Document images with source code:
----
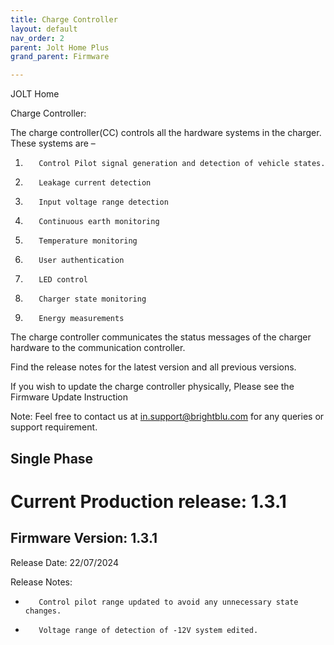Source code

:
 ```yaml
---
title: Charge Controller
layout: default
nav_order: 2
parent: Jolt Home Plus
grand_parent: Firmware

---
```




JOLT Home

Charge Controller:

The charge controller(CC) controls all the hardware systems in the charger. These systems are –
1.        Control Pilot signal generation and detection of vehicle states.
2.        Leakage current detection
3.        Input voltage range detection
4.        Continuous earth monitoring
5.        Temperature monitoring
6.        User authentication
7.        LED control
8.        Charger state monitoring
9.        Energy measurements

The charge controller communicates the status messages of the charger hardware to the communication controller.

Find the release notes for the latest version and all previous versions.

If you wish to update the charge controller physically, Please see the Firmware Update Instruction

Note:
Feel free to contact us at in.support@brightblu.com for any queries or support requirement.

## Single Phase

# Current Production release: 1.3.1

## Firmware Version: 1.3.1
Release Date: 22/07/2024

Release Notes:
-        Control pilot range updated to avoid any unnecessary state changes.
-        Voltage range of detection of -12V system edited.

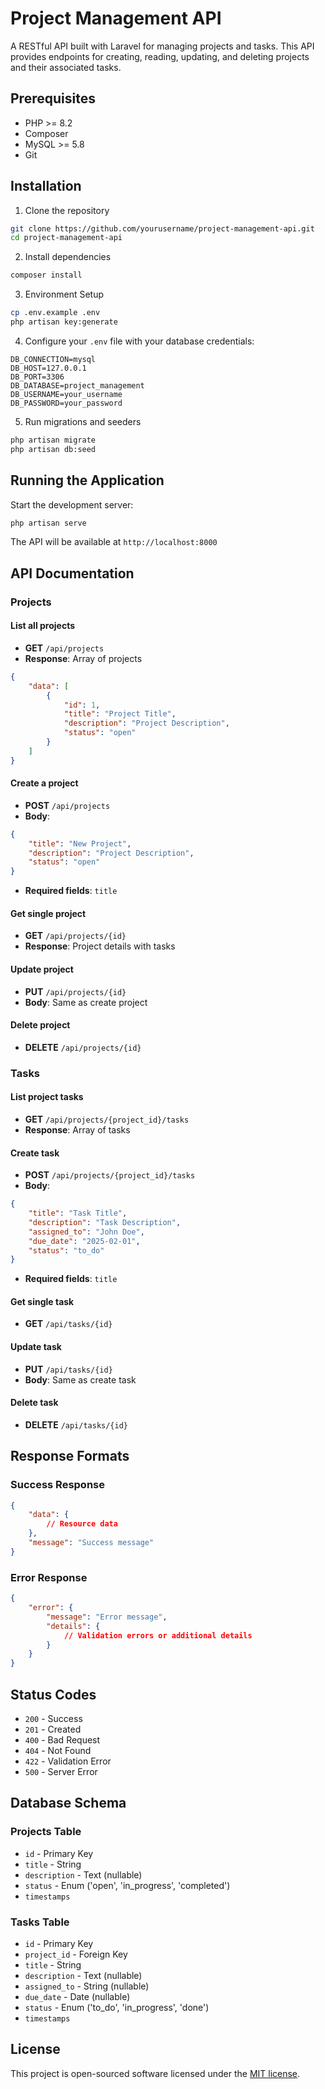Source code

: # Project Management API

A RESTful API built with Laravel for managing projects and tasks. This API provides endpoints for creating, reading, updating, and deleting projects and their associated tasks.

## Prerequisites

- PHP >= 8.2
- Composer
- MySQL >= 5.8
- Git

## Installation

1. Clone the repository
```bash
git clone https://github.com/yourusername/project-management-api.git
cd project-management-api
```

2. Install dependencies
```bash
composer install
```

3. Environment Setup
```bash
cp .env.example .env
php artisan key:generate
```

4. Configure your `.env` file with your database credentials:
```
DB_CONNECTION=mysql
DB_HOST=127.0.0.1
DB_PORT=3306
DB_DATABASE=project_management
DB_USERNAME=your_username
DB_PASSWORD=your_password
```

5. Run migrations and seeders
```bash
php artisan migrate
php artisan db:seed
```

## Running the Application

Start the development server:
```bash
php artisan serve
```

The API will be available at `http://localhost:8000`

## API Documentation

### Projects

#### List all projects
- **GET** `/api/projects`
- **Response**: Array of projects
```json
{
    "data": [
        {
            "id": 1,
            "title": "Project Title",
            "description": "Project Description",
            "status": "open"
        }
    ]
}
```

#### Create a project
- **POST** `/api/projects`
- **Body**:
```json
{
    "title": "New Project",
    "description": "Project Description",
    "status": "open"
}
```
- **Required fields**: `title`

#### Get single project
- **GET** `/api/projects/{id}`
- **Response**: Project details with tasks

#### Update project
- **PUT** `/api/projects/{id}`
- **Body**: Same as create project

#### Delete project
- **DELETE** `/api/projects/{id}`

### Tasks

#### List project tasks
- **GET** `/api/projects/{project_id}/tasks`
- **Response**: Array of tasks

#### Create task
- **POST** `/api/projects/{project_id}/tasks`
- **Body**:
```json
{
    "title": "Task Title",
    "description": "Task Description",
    "assigned_to": "John Doe",
    "due_date": "2025-02-01",
    "status": "to_do"
}
```
- **Required fields**: `title`

#### Get single task
- **GET** `/api/tasks/{id}`

#### Update task
- **PUT** `/api/tasks/{id}`
- **Body**: Same as create task

#### Delete task
- **DELETE** `/api/tasks/{id}`

## Response Formats

### Success Response
```json
{
    "data": {
        // Resource data
    },
    "message": "Success message"
}
```

### Error Response
```json
{
    "error": {
        "message": "Error message",
        "details": {
            // Validation errors or additional details
        }
    }
}
```

## Status Codes

- `200` - Success
- `201` - Created
- `400` - Bad Request
- `404` - Not Found
- `422` - Validation Error
- `500` - Server Error

## Database Schema

### Projects Table
- `id` - Primary Key
- `title` - String
- `description` - Text (nullable)
- `status` - Enum ('open', 'in_progress', 'completed')
- `timestamps`

### Tasks Table
- `id` - Primary Key
- `project_id` - Foreign Key
- `title` - String
- `description` - Text (nullable)
- `assigned_to` - String (nullable)
- `due_date` - Date (nullable)
- `status` - Enum ('to_do', 'in_progress', 'done')
- `timestamps`

## License

This project is open-sourced software licensed under the [MIT license](https://opensource.org/licenses/MIT).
----
- _Exercise_:
The line holding "The charge controller(CC)" starts the copy and the line holding "Project Management API" ends it. Repeat those two lines above and all between them exactly, leaving out pictures.

- _Task response_:
The charge controller(CC) controls all the hardware systems in the charger. These systems are –
1.        Control Pilot signal generation and detection of vehicle states.
2.        Leakage current detection
3.        Input voltage range detection
4.        Continuous earth monitoring
5.        Temperature monitoring
6.        User authentication
7.        LED control
8.        Charger state monitoring
9.        Energy measurements

The charge controller communicates the status messages of the charger hardware to the communication controller.

Find the release notes for the latest version and all previous versions.

If you wish to update the charge controller physically, Please see the Firmware Update Instruction

Note:
Feel free to contact us at in.support@brightblu.com for any queries or support requirement.

## Single Phase

# Current Production release: 1.3.1

## Firmware Version: 1.3.1
Release Date: 22/07/2024

Release Notes:
-        Control pilot range updated to avoid any unnecessary state changes.
-        Voltage range of detection of -12V system edited.

Source code

: # Project Management API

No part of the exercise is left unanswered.